The quote for the book is from Robyn Williams, ABC Radio National's The Science Show - "Evocative writing, in which the science is an essential character. The ideas stimulate and mesmerise."
Not having been any good at science at school might be part of the reason (although having sought confirmation from the resident science boffin, he wasn't convinced either), this reader spent most of the book seriously... bemused I think is the most accurate word.
It's undoubtedly clever. There's a weaving (pun intended) of a series of storylines that head into most unexpected territory. Whilst it's employing some very clever tactics, it's also very slyly introducing some "in-jokes". Elaborate joke character names, footnotes nearly as intricate as those that Mr Pratchett is known to employ. And there's undoubtedly humour built into all of that. Which is also perhaps part of the problem. Humour's subjective and when you get a sneaking suspicion that you're not cool enough, or clued up enough to get the joke, it's easy to get a bit put off. And disinterested.
Whilst things did start to get rather interesting somewhere around a 3rd of the way into the book, that thread seem to wander off to stare at itself in a mirror and contemplate the meaning of life, or the proof of 1+2 equalling 2. Don't get me wrong - I know there's such a proof and I know all about how long it took to actually be proved (I watch QI after all), but ....
You have to admire the bravery of something like THE WEAVER FISH. It's not immediately "pigeon-holed" into any obvious category, and it's not straightforward.
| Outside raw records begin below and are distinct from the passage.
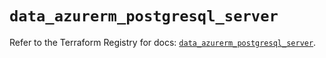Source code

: # `data_azurerm_postgresql_server`

Refer to the Terraform Registry for docs: [`data_azurerm_postgresql_server`](https://registry.terraform.io/providers/hashicorp/azurerm/4.39.0/docs/data-sources/postgresql_server).
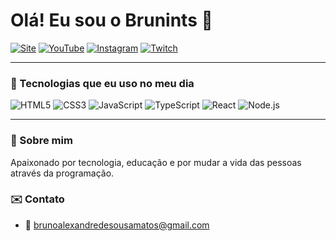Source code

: # Olá! Eu sou o Brunints 👋

[![Site](https://img.shields.io/badge/Site-Pessoal-4E89AE?style=for-the-badge)](https://sujeitoprogramador.com)
[![YouTube](https://img.shields.io/badge/YouTube-MatheusFraga-red?style=for-the-badge&logo=youtube&logoColor=white)](https://youtube.com/c/sujeitoprogramador)
[![Instagram](https://img.shields.io/badge/Instagram-@matheus.fraga-E4405F?style=for-the-badge&logo=instagram&logoColor=white)](https://instagram.com/matheus.fraga)
[![Twitch](https://img.shields.io/badge/Twitch-MatheusFraga-9146FF?style=for-the-badge&logo=twitch&logoColor=white)](https://twitch.tv/matheusfraga)

---

### 🚀 Tecnologias que eu uso no meu dia

![HTML5](https://img.shields.io/badge/HTML5-E34F26?style=for-the-badge&logo=html5&logoColor=fff)
![CSS3](https://img.shields.io/badge/CSS3-1572B6?style=for-the-badge&logo=css3&logoColor=fff)
![JavaScript](https://img.shields.io/badge/JavaScript-F7DF1E?style=for-the-badge&logo=javascript&logoColor=000)
![TypeScript](https://img.shields.io/badge/TypeScript-3178C6?style=for-the-badge&logo=typescript&logoColor=fff)
![React](https://img.shields.io/badge/React-61DAFB?style=for-the-badge&logo=react&logoColor=000)
![Node.js](https://img.shields.io/badge/Node.js-339933?style=for-the-badge&logo=node.js&logoColor=fff)

---

### 💬 Sobre mim

Apaixonado por tecnologia, educação e por mudar a vida das pessoas através da programação.


### ✉️ Contato

- 📩 brunoalexandredesousamatos@gmail.com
That's the bit that this reader thinks is really positive, good, encouraging about such a book. I'd just caution that you read the party invitation carefully.
Cambridge linguist Edvard Tøssentern, presumed dead, reappears after a balloon crash. When he staggers in from a remote swamp, gravely ill and swollen beyond recognition, his colleagues at the research station are overjoyed. But Edvard’s discovery about a rare giant bird throws them all into the path of an international crime ring.
The Weaver Fish is a gripping adventure story. Set on the island nation of Ferendes in the South China Sea, this book’s sound science and mathematical games will make you question all that you know, or think you know, about weaver fish, giant condors, the infamous tornado-proof Reckles® Texan hat, and much much more.